(Saved data entries)
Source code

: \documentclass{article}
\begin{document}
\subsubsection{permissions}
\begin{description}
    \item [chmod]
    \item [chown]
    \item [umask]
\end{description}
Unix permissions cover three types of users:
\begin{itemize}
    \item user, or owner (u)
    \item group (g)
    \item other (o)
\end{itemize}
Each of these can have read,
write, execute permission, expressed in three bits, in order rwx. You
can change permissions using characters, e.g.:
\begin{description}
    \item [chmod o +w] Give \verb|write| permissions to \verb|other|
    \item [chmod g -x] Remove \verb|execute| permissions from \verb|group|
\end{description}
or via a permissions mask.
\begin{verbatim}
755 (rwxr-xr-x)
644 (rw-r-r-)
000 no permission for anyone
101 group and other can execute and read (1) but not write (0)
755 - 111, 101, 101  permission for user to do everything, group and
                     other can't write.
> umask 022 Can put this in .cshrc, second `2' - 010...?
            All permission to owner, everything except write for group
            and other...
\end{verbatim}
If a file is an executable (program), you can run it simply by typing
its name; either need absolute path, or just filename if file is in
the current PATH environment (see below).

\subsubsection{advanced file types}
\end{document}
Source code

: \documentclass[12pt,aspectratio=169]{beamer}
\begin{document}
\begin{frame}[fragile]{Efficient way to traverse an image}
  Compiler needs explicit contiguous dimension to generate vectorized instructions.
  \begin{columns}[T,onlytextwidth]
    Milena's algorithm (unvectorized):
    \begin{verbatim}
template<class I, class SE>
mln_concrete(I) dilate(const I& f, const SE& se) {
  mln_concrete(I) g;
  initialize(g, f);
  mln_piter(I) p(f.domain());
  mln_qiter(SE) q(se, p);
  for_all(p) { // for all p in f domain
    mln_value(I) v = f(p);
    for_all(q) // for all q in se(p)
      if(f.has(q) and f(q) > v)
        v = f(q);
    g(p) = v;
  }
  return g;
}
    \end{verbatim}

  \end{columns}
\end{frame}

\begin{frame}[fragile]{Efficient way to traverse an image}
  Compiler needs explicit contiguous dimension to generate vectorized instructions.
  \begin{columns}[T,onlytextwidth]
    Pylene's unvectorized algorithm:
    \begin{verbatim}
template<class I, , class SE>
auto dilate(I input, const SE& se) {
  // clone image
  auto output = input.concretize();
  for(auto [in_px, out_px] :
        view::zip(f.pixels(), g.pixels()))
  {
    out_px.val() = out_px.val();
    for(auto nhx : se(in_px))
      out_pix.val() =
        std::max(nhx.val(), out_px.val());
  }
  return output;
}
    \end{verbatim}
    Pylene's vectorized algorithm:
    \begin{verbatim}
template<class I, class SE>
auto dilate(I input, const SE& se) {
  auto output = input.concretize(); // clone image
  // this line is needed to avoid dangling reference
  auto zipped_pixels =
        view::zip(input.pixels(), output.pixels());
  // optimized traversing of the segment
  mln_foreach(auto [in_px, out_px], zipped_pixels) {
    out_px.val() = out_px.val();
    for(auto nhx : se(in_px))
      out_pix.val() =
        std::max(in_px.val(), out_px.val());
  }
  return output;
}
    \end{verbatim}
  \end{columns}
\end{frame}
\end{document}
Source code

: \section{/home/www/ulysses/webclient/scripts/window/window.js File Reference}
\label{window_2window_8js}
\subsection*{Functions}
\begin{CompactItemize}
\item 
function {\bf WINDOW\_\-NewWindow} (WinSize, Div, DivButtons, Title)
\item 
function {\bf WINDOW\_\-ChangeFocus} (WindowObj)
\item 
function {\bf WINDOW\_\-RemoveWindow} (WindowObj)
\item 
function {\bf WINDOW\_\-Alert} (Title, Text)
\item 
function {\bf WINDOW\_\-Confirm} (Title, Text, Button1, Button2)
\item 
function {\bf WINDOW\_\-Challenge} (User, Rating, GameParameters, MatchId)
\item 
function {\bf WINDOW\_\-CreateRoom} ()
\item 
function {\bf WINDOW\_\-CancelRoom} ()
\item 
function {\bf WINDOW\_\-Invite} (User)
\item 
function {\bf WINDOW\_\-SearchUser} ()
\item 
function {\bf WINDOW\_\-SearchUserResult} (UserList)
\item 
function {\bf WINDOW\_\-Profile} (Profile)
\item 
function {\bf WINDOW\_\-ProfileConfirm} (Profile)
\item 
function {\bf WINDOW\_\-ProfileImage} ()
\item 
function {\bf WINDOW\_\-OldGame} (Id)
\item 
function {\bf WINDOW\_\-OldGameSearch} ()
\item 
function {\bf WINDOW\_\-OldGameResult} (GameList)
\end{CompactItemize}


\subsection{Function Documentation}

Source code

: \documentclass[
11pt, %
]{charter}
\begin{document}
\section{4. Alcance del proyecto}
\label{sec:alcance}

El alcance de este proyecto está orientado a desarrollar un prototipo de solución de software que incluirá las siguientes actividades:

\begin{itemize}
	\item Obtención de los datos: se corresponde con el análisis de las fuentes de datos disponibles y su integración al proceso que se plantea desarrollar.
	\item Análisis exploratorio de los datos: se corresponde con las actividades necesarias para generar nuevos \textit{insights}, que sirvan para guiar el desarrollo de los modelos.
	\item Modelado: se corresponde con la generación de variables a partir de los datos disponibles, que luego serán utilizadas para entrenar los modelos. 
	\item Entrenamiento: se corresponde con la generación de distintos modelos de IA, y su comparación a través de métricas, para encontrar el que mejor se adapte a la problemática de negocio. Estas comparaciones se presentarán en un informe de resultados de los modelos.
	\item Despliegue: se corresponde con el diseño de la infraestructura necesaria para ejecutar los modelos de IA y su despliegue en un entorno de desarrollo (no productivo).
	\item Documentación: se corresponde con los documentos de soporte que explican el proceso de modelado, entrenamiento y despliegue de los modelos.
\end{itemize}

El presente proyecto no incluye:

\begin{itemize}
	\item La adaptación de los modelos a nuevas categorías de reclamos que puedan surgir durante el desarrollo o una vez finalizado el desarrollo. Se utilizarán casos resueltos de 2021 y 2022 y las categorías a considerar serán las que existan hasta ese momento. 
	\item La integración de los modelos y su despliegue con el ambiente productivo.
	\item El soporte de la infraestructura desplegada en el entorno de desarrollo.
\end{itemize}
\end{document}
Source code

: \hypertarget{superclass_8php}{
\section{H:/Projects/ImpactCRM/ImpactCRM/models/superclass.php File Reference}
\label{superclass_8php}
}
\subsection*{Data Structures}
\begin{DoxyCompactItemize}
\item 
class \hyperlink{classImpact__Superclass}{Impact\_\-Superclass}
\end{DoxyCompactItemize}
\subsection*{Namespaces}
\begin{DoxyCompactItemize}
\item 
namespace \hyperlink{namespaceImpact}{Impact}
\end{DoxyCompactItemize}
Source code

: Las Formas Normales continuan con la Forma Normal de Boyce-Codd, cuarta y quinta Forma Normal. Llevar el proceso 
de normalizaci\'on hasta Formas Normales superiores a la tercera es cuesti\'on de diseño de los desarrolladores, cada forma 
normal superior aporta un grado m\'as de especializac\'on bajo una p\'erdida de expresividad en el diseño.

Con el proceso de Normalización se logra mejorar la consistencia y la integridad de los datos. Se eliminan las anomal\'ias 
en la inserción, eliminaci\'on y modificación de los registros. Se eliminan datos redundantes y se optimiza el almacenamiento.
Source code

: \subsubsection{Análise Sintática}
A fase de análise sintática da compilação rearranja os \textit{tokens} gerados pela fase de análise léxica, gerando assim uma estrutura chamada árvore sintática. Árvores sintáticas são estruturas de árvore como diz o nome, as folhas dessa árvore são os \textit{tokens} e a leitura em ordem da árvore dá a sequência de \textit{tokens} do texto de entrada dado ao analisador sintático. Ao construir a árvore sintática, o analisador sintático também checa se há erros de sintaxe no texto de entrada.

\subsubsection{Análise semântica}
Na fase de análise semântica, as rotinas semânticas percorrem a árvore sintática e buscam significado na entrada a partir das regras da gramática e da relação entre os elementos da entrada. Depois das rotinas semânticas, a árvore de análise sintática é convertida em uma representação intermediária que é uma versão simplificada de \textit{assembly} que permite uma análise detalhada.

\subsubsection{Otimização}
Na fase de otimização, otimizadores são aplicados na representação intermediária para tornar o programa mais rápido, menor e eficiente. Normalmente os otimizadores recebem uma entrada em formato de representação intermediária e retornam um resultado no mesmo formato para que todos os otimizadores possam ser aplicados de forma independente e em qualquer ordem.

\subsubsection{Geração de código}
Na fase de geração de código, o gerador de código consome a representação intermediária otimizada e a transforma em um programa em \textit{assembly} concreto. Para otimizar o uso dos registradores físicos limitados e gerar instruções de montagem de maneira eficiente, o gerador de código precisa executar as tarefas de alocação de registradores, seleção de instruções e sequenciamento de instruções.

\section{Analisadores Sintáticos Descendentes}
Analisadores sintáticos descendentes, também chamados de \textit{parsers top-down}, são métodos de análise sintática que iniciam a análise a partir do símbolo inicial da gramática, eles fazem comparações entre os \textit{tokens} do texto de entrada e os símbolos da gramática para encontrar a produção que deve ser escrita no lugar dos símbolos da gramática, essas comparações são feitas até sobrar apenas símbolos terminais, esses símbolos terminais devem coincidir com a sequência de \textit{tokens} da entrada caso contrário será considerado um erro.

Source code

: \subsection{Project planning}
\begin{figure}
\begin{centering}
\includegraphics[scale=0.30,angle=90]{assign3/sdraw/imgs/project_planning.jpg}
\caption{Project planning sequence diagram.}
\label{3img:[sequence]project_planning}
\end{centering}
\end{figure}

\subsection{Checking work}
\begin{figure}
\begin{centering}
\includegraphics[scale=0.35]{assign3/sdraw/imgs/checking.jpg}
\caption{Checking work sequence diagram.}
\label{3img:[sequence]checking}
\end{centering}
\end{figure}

Activity. Extract from the records above the lines from the one containing "for_all(q) // for all q in se(p)" to the one containing "template<class I, , class SE>", both lines included, exactly as they appear and with nothing else.

Response.
    for_all(q) // for all q in se(p)
      if(f.has(q) and f(q) > v)
        v = f(q);
    g(p) = v;
  }
  return g;
}
    \end{verbatim}

  \end{columns}
\end{frame}

\begin{frame}[fragile]{Efficient way to traverse an image}
  Compiler needs explicit contiguous dimension to generate vectorized instructions.
  \begin{columns}[T,onlytextwidth]
    Pylene's unvectorized algorithm:
    \begin{verbatim}
template<class I, , class SE>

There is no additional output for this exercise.